# Mission: GCE Container-First Refactor 🚀

## Current State
- **Architecture**: Persistent GCE VM (`gcli-offload-mattkorwel`) with Fast-Path SSH (`gcli-worker`).
- **Logic**: Decoupled scripts in `~/.offload/scripts`, using Git Worktrees for concurrency.
- **Auth**: Scoped GitHub PATs mirrored via setup.

## The Goal (Container-OS Transition)
Shift from a "Manual VM" to an "Invisible VM" (Container-Optimized OS) that runs our Sandbox Docker image directly.

## Planned Changes
1. **Multi-Stage Dockerfile**: ✅ VERIFIED
   - Optimize `.gcp/Dockerfile.maintainer` to include `tsx`, `vitest`, `gh`, and system dependencies (`libsecret`, `build-essential`).
   - *Verified locally: Node v20, GH CLI, Git, TSX, and Vitest are functional with required headers.*
2. **Dedicated Pipeline**:
   - Use `.gcp/maintainer-worker.yml` for isolated builds.
   - **Tagging Strategy**: 
     - `latest`: Automatically updated on every merge to `main`.
     - `branch-name`: Created on-demand for PRs via `/gcbrun` comment.
3. **Setup Script (`setup.ts`)**:
   - Refactor `provision` to use `gcloud compute instances create-with-container`.
   - Point to the new `maintainer` image in Artifact Registry.
4. **Orchestrator (`orchestrator.ts`)**:
   - Update SSH logic to include the `--container` flag.

## GCP Console Setup (Two Triggers)

### Trigger 1: Production Maintainer Image (Automatic)
1. **Event**: Push to branch.
2. **Branch**: `^main$`.
3. **Configuration**: Point to `.gcp/maintainer-worker.yml`.
4. **Purpose**: Keeps the stable "Golden Image" up to date for daily use.

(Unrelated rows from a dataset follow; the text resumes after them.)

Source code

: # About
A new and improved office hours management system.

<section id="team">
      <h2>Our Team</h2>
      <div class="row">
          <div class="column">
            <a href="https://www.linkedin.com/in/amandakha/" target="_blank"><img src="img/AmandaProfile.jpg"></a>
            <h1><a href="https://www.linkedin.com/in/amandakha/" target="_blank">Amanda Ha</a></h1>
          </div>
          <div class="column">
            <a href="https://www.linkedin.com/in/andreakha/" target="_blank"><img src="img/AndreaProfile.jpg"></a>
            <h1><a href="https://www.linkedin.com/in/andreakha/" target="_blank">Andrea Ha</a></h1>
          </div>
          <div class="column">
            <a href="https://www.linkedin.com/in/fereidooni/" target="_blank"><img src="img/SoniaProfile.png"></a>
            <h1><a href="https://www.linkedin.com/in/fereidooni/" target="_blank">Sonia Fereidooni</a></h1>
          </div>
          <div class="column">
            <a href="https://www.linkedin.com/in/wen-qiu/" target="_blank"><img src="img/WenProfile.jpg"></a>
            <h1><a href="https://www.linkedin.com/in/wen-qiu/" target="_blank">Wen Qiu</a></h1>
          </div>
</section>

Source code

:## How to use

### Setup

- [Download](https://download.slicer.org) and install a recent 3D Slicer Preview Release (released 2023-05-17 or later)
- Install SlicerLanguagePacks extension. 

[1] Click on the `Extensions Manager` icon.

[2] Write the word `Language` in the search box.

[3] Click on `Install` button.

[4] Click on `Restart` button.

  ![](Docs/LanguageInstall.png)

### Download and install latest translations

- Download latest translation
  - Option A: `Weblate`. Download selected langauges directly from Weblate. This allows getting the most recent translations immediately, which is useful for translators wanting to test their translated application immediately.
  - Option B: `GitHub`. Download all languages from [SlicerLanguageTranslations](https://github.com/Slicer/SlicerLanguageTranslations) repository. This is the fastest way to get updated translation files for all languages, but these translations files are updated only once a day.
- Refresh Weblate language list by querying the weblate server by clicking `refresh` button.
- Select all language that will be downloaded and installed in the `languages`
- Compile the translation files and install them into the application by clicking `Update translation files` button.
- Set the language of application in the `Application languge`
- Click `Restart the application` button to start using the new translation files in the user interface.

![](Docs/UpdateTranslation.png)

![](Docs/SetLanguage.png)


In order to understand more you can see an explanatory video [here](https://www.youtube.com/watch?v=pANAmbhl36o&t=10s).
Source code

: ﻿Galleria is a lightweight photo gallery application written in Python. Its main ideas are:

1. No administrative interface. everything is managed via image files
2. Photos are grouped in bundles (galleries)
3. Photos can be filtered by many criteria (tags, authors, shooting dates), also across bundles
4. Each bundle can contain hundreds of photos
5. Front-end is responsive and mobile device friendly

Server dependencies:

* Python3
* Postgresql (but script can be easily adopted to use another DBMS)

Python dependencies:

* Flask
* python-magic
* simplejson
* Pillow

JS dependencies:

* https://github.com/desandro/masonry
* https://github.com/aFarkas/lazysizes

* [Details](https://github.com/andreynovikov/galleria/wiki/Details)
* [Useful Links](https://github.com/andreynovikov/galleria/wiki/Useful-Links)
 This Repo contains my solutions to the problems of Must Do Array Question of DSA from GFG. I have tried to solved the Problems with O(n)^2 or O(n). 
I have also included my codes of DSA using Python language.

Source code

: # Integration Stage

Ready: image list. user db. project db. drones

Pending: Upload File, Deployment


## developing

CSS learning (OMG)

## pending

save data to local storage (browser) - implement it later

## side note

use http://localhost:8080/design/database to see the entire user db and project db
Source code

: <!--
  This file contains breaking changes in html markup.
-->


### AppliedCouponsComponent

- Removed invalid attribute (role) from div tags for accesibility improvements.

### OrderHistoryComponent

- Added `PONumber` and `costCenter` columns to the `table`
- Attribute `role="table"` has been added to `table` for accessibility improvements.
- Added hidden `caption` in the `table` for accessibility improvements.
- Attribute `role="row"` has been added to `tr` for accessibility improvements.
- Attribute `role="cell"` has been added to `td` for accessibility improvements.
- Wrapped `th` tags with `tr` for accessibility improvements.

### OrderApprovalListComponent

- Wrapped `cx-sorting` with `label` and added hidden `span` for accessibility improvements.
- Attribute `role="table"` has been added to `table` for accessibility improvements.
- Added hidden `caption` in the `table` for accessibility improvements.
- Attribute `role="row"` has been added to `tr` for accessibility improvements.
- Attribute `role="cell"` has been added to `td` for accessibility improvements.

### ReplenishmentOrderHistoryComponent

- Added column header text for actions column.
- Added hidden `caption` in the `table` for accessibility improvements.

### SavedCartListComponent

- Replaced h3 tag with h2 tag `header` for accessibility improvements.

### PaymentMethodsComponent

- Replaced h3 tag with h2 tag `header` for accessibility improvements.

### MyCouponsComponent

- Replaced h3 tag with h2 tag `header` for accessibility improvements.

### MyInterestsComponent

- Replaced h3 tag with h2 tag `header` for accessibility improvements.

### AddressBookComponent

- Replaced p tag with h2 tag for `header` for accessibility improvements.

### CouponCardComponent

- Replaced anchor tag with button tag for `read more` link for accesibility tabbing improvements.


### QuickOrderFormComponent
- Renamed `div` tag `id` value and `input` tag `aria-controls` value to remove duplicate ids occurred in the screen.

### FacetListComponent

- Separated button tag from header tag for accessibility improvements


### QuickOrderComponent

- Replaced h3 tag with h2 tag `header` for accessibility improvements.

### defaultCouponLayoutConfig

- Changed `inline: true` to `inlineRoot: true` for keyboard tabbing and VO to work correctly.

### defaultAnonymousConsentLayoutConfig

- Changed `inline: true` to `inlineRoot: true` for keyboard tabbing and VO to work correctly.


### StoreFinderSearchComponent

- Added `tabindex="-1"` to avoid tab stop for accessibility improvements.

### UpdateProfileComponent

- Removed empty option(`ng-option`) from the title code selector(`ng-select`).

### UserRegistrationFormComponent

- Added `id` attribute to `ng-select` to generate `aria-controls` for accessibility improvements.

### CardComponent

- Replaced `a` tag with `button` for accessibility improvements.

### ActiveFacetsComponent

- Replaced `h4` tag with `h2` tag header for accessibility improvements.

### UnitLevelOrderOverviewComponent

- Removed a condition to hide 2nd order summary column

### Trigger 2: On-Demand Testing (Comment-Gated)
1. **Event**: Pull request.
2. **Base Branch**: `^main$`.
3. **Comment Control**: Set to **"Required"** (e.g. `/gcbrun`).
4. **Configuration**: Point to `.gcp/maintainer-worker.yml`.
5. **Purpose**: Allows developers to test infrastructure changes before merging.

## Phase 2: Refactoring setup.ts for Container-OS
This phase is currently **ARCHIVED** in favor of the Persistent Workstation model. 

### Implementation Logic (Snapshot)
The orchestrator should launch isolated containers using this pattern:
```bash
docker run --rm -it \
  --name offload-job-id \
  -v ~/dev/worktrees/job-id:/home/node/dev/worktree:rw \
  -v ~/dev/main:/home/node/dev/main:ro \
  -v ~/.gemini:/home/node/.gemini:ro \
  -w /home/node/dev/worktree \
  maintainer-image:latest \
  sh -c "tsx ~/.offload/scripts/entrypoint.ts ..."
```

## How to Resume
1. Review the archived container-launch logic above.
2. Update `setup.ts` to use `gcloud compute instances create-with-container`.
3. Update `orchestrator.ts` to use `docker run` instead of standard `ssh`.